- **What is required**:
Set out the listing word for word. End with the line that contains "Use this trigger to perform any".

- **Provided entries**:
━━━━━━━━━━━━━━━━━━━━
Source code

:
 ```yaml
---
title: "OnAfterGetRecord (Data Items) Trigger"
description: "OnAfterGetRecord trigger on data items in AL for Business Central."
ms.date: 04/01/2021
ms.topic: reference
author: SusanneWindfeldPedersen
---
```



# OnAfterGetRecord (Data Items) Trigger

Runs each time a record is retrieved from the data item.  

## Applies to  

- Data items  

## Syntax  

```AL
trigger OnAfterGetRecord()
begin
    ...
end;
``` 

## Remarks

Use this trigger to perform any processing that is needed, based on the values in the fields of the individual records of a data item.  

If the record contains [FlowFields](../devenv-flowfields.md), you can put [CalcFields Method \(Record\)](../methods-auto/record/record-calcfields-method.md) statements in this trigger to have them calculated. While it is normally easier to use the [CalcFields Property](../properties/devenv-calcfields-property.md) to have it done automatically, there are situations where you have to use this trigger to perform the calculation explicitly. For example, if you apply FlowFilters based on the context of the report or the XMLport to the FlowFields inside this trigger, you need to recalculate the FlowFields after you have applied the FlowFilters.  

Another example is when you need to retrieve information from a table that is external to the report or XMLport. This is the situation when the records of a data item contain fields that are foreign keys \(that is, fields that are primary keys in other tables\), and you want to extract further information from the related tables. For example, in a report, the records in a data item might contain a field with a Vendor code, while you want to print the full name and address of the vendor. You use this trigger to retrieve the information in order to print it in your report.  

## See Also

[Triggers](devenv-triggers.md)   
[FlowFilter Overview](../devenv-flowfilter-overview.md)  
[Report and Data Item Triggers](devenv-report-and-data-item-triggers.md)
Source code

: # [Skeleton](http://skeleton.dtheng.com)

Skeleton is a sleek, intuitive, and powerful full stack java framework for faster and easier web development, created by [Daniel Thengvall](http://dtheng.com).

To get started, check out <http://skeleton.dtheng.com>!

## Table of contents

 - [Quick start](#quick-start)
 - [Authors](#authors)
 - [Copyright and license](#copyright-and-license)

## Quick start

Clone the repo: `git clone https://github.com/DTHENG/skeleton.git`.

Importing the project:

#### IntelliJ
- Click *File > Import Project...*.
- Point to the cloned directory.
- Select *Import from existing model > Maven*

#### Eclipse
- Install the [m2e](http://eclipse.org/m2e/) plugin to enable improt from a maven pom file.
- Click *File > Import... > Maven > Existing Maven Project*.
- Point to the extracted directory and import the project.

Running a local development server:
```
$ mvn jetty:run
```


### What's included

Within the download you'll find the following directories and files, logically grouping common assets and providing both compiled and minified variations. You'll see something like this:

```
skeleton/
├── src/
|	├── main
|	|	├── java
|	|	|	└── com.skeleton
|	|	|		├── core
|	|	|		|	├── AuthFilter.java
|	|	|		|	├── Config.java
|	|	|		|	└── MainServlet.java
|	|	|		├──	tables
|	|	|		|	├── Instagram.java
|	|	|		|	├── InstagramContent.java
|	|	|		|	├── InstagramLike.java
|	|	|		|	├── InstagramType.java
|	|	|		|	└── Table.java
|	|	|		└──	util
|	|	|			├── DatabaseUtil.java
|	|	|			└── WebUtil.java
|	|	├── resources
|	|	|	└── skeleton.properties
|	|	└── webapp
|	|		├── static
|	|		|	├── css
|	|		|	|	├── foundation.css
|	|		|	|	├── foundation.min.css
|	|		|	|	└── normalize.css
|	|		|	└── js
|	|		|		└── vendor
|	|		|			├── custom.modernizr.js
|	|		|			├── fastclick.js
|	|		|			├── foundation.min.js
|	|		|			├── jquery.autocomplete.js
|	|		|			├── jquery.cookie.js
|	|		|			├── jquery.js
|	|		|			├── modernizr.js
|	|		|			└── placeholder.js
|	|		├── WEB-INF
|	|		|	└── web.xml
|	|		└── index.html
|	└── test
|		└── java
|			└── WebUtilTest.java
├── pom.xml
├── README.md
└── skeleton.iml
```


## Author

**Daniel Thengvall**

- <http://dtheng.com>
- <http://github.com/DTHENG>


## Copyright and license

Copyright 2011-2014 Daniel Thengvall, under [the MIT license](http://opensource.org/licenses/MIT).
━━━━━━━━━━━━━━━━━━━━
- **Exercise response**:
Source code

:
 ```yaml
---
title: "OnAfterGetRecord (Data Items) Trigger"
description: "OnAfterGetRecord trigger on data items in AL for Business Central."
ms.date: 04/01/2021
ms.topic: reference
author: SusanneWindfeldPedersen
---
```



# OnAfterGetRecord (Data Items) Trigger

Runs each time a record is retrieved from the data item.  

## Applies to  

- Data items  

## Syntax  

```AL
trigger OnAfterGetRecord()
begin
    ...
end;
``` 

## Remarks

Use this trigger to perform any processing that is needed, based on the values in the fields of the individual records of a data item.  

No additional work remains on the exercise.